Dataset entries

▶

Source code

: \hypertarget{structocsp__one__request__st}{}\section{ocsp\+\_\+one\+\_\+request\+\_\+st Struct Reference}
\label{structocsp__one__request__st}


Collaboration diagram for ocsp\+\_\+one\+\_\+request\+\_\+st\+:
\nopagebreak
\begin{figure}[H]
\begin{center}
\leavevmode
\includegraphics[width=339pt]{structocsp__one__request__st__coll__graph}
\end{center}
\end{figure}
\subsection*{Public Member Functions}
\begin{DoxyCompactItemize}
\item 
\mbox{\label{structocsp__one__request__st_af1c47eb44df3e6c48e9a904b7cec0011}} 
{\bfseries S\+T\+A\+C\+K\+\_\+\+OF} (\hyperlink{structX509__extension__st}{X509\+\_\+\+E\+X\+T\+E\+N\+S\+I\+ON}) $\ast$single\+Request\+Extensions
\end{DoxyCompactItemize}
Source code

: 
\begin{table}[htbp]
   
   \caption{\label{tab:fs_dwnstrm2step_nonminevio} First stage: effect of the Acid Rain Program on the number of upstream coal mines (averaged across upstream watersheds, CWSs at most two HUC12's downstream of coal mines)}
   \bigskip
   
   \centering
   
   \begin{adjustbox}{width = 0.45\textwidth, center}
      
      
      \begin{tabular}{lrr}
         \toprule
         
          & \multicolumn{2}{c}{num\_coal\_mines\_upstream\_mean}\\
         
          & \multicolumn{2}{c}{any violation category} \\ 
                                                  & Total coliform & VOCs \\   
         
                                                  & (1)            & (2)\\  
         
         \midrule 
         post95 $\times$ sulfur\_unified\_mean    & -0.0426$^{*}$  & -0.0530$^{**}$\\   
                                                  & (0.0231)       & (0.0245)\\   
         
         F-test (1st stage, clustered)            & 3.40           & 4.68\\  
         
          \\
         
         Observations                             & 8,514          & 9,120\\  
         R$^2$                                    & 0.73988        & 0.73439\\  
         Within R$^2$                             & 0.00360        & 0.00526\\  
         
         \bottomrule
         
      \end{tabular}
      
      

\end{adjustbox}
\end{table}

◀

» Directions: Retype the records in full. Keep every line identical to the original.

» Solution for this exercise:
Source code

: \hypertarget{structocsp__one__request__st}{}\section{ocsp\+\_\+one\+\_\+request\+\_\+st Struct Reference}
\label{structocsp__one__request__st}


Collaboration diagram for ocsp\+\_\+one\+\_\+request\+\_\+st\+:
\nopagebreak
\begin{figure}[H]
\begin{center}
\leavevmode
\includegraphics[width=339pt]{structocsp__one__request__st__coll__graph}
\end{center}
\end{figure}
\subsection*{Public Member Functions}
\begin{DoxyCompactItemize}
\item 
\mbox{\label{structocsp__one__request__st_af1c47eb44df3e6c48e9a904b7cec0011}} 
{\bfseries S\+T\+A\+C\+K\+\_\+\+OF} (\hyperlink{structX509__extension__st}{X509\+\_\+\+E\+X\+T\+E\+N\+S\+I\+ON}) $\ast$single\+Request\+Extensions
\end{DoxyCompactItemize}
Source code

: 
\begin{table}[htbp]
   
   \caption{\label{tab:fs_dwnstrm2step_nonminevio} First stage: effect of the Acid Rain Program on the number of upstream coal mines (averaged across upstream watersheds, CWSs at most two HUC12's downstream of coal mines)}
   \bigskip
   
   \centering
   
   \begin{adjustbox}{width = 0.45\textwidth, center}
      
      
      \begin{tabular}{lrr}
         \toprule
         
          & \multicolumn{2}{c}{num\_coal\_mines\_upstream\_mean}\\
         
          & \multicolumn{2}{c}{any violation category} \\ 
                                                  & Total coliform & VOCs \\   
         
                                                  & (1)            & (2)\\  
         
         \midrule 
         post95 $\times$ sulfur\_unified\_mean    & -0.0426$^{*}$  & -0.0530$^{**}$\\   
                                                  & (0.0231)       & (0.0245)\\   
         
         F-test (1st stage, clustered)            & 3.40           & 4.68\\  
         
          \\
         
         Observations                             & 8,514          & 9,120\\  
         R$^2$                                    & 0.73988        & 0.73439\\  
         Within R$^2$                             & 0.00360        & 0.00526\\  
         
         \bottomrule
         
      \end{tabular}
      
      

\end{adjustbox}
\end{table}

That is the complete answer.